A simple and clean layout, a consistent interface and adaptability were the most satisfactory design elements chosen by respondents. Making relevant information easily accessible, automation or actions based on events, and a customisable user interface based on user actions were also preferred design elements, Scott Matteson, TechPro Research

Mobility driver
“A growing number of companies want to make their line of business applications available on mobile devices and with that has come a move towards simplifying the user experience. In addition, many of these enterprise level mobile applications take their design and usability queues from the likes of Google and Outlook Mail, Facebook and other consumer-friendly online services,” he said.

“Users are really looking for that type of service from their internal IT provider and they’re much less interested in desktop operating systems and in being tied to a particular type of device. They want to consume their internal IT on the go, understanding that there’s a need for the business to be aware of the context within which they’re operating so that security can be applied appropriately.”

Despite this, they still want to be able to self-manage and self-provision applications as they need them and to get access to data as they need it.

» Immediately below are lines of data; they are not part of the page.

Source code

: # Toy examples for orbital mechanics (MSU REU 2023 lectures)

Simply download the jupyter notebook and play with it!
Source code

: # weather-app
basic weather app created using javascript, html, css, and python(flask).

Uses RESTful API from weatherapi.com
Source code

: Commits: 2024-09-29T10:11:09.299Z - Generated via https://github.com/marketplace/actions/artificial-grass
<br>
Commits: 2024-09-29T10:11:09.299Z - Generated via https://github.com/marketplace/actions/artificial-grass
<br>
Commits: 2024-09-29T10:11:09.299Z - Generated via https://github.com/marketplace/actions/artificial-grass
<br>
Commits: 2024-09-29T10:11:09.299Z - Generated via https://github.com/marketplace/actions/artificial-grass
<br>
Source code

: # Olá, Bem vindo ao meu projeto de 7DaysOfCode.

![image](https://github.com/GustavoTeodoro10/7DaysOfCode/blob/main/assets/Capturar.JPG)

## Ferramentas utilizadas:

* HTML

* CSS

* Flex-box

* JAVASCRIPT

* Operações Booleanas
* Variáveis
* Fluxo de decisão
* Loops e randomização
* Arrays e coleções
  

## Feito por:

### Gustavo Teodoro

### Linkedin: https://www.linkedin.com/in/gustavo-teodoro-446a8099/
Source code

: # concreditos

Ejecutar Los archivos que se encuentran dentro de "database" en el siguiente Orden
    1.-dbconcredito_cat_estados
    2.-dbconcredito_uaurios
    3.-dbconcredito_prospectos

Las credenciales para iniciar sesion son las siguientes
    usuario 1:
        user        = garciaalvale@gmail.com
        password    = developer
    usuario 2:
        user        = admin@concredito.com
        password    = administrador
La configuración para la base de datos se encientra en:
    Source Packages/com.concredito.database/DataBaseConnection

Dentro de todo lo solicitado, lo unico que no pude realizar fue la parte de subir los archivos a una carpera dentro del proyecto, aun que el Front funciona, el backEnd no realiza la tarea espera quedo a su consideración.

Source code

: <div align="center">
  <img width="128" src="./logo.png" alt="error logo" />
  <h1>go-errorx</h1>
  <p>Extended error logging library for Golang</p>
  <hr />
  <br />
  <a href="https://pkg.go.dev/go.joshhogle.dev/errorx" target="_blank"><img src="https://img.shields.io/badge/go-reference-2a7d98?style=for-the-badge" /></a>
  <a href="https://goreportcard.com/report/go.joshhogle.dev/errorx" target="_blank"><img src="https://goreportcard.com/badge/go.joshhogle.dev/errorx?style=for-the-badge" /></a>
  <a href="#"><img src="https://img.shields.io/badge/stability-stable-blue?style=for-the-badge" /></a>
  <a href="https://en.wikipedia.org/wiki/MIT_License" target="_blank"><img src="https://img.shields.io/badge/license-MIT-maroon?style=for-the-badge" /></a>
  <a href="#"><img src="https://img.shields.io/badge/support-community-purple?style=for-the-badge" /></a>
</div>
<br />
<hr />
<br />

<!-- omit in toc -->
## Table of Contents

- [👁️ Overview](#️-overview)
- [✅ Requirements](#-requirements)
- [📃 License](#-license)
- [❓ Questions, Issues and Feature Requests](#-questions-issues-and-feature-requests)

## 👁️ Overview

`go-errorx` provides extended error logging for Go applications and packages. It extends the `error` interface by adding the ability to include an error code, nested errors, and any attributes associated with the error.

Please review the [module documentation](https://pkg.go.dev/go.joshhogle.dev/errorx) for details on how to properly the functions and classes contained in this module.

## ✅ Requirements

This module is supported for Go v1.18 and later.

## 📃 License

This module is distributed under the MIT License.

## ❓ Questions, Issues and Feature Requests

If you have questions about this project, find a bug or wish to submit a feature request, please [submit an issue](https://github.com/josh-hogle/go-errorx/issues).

“The consumerisation of IT is pretty much a universal theme at this stage, and there are few aspects of enterprise IT that are unaffected by it at least at some level. The idea is increasingly that as an employee, you should be able to go to an app store and self-provision,” said O’Brien.

“You might have an approval process to go through but there are benefits for the organisation because you have much more granular control over licencing. By definition the people who self-provision are those who need the application at that point in time and you can revoke that provision at any point internally and re-provision that licence to somebody else.”

Consumer experience
Meanwhile, recent research suggests that while enterprise software is growing in popularity among companies, consumer software provides a better user experience. The research, published by ZDNet, stated that 44% of the 183 companies surveyed said that enterprise software was either somewhat or significantly worse to use than consumer software.

“A simple and clean layout, a consistent interface and adaptability were the most satisfactory design elements chosen by respondents. Making relevant information easily accessible, automation or actions based on events, and a customisable user interface based on user actions were also preferred design elements,” said Scott Matteson of TechPro Research (no affiliation), the author of the research “The Evolution of Enterprise Software UX”.

Almost three quarters (73%) of those surveyed also felt that the enterprise software they use is missing features or components which user input could have pointed to as useful in advance. Some of the frustrations experienced using enterprise software include a lack of intuitiveness, complexity, clunky or slow interfaces and missing features.